● **Task details**: Could you copy out all the lines in the material below where the word "Releases" occurs?

● **Data provided**:
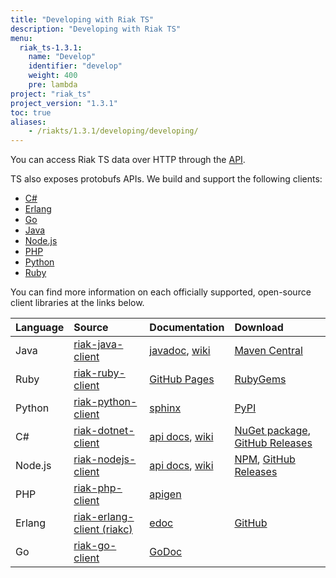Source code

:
 ```yaml
---
title: "Developing with Riak TS"
description: "Developing with Riak TS"
menu:
  riak_ts-1.3.1:
    name: "Develop"
    identifier: "develop"
    weight: 400
    pre: lambda
project: "riak_ts"
project_version: "1.3.1"
toc: true
aliases:
    - /riakts/1.3.1/developing/developing/
---
```



[erlang]: /riak/ts/1.3.1/developing/erlang
[go]: /riak/ts/1.3.1/developing/golang
[http]: /riak/ts/1.3.1/developing/http
[java]: /riak/ts/1.3.1/developing/java
[ruby]: /riak/ts/1.3.1/developing/ruby
[python]: /riak/ts/1.3.1/developing/python
[csharp]: /riak/ts/1.3.1/developing/csharp
[nodejs]: /riak/ts/1.3.1/developing/nodejs
[erlang]: /riak/ts/1.3.1/developing/erlang
[php]: /riak/ts/1.3.1/developing/php


You can access Riak TS data over HTTP through the [API][http].

TS also exposes protobufs APIs. We build and support the following clients:

* [C#][csharp]
* [Erlang][erlang]
* [Go][go]
* [Java][java]
* [Node.js][nodejs]
* [PHP][php]
* [Python][python]
* [Ruby][ruby]

You can find more information on each officially supported, open-source client libraries at the links below.

Language | Source | Documentation | Download
:--------|:-------|:--------------|:--------
Java | [riak-java-client](https://github.com/basho/riak-java-client) | [javadoc](http://basho.github.com/riak-java-client), [wiki](https://github.com/basho/riak-java-client/wiki) | [Maven Central](http://search.maven.org/?#search%7Cgav%7C1%7Cg%3A%22com.basho.riak%22%20AND%20a%3A%22riak-client%22) |
Ruby | [riak-ruby-client](https://github.com/basho/riak-ruby-client) | [GitHub Pages](http://basho.github.io/riak-ruby-client/) | [RubyGems](https://rubygems.org/gems/riak-client)
Python | [riak-python-client](https://github.com/basho/riak-python-client) | [sphinx](http://basho.github.com/riak-python-client) | [PyPI](http://pypi.python.org/pypi?:action=display&name=riak#downloads)
C# | [riak-dotnet-client](https://github.com/basho/riak-dotnet-client) | [api docs](http://basho.github.io/riak-dotnet-client-api/), [wiki](https://github.com/basho/riak-dotnet-client/wiki) | [NuGet package](http://www.nuget.org/List/Packages/RiakClient), [GitHub Releases](https://github.com/basho/riak-dotnet-client/releases)
Node.js | [riak-nodejs-client](https://github.com/basho/riak-nodejs-client) | [api docs](http://basho.github.com/riak-nodejs-client/), [wiki](https://github.com/basho/riak-nodejs-client/wiki) | [NPM](https://www.npmjs.com/package/basho-riak-client), [GitHub Releases](https://github.com/basho/riak-nodejs-client/releases)
PHP | [riak-php-client](https://github.com/basho/riak-php-client) | [apigen](http://basho.github.io/riak-php-client)
Erlang | [riak-erlang-client (riakc)](https://github.com/basho/riak-erlang-client) | [edoc](http://basho.github.com/riak-erlang-client/) | [GitHub](https://github.com/basho/riak-erlang-client)
Go | [riak-go-client](https://github.com/basho/riak-go-client) | [GoDoc](https://godoc.org/github.com/basho/riak-go-client) | 

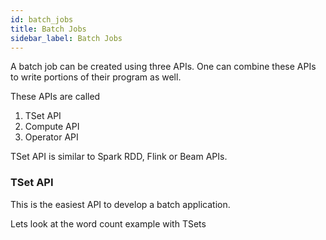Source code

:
 ```yaml
---
id: batch_jobs
title: Batch Jobs
sidebar_label: Batch Jobs
---
```


A batch job can be created using three APIs. One can combine these APIs to write portions of their program as well.

These APIs are called

1. TSet API
2. Compute API
3. Operator API

TSet API is similar to Spark RDD, Flink or Beam APIs.

### TSet API

This is the easiest API to develop a batch application. 

Lets look at the word count example with TSets

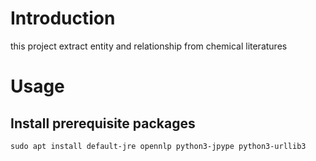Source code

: # Introduction

this project extract entity and relationship from chemical literatures

# Usage

## Install prerequisite packages

```shell
sudo apt install default-jre opennlp python3-jpype python3-urllib3
```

● **Response area**:
C# | [riak-dotnet-client](https://github.com/basho/riak-dotnet-client) | [api docs](http://basho.github.io/riak-dotnet-client-api/), [wiki](https://github.com/basho/riak-dotnet-client/wiki) | [NuGet package](http://www.nuget.org/List/Packages/RiakClient), [GitHub Releases](https://github.com/basho/riak-dotnet-client/releases)
Node.js | [riak-nodejs-client](https://github.com/basho/riak-nodejs-client) | [api docs](http://basho.github.com/riak-nodejs-client/), [wiki](https://github.com/basho/riak-nodejs-client/wiki) | [NPM](https://www.npmjs.com/package/basho-riak-client), [GitHub Releases](https://github.com/basho/riak-nodejs-client/releases)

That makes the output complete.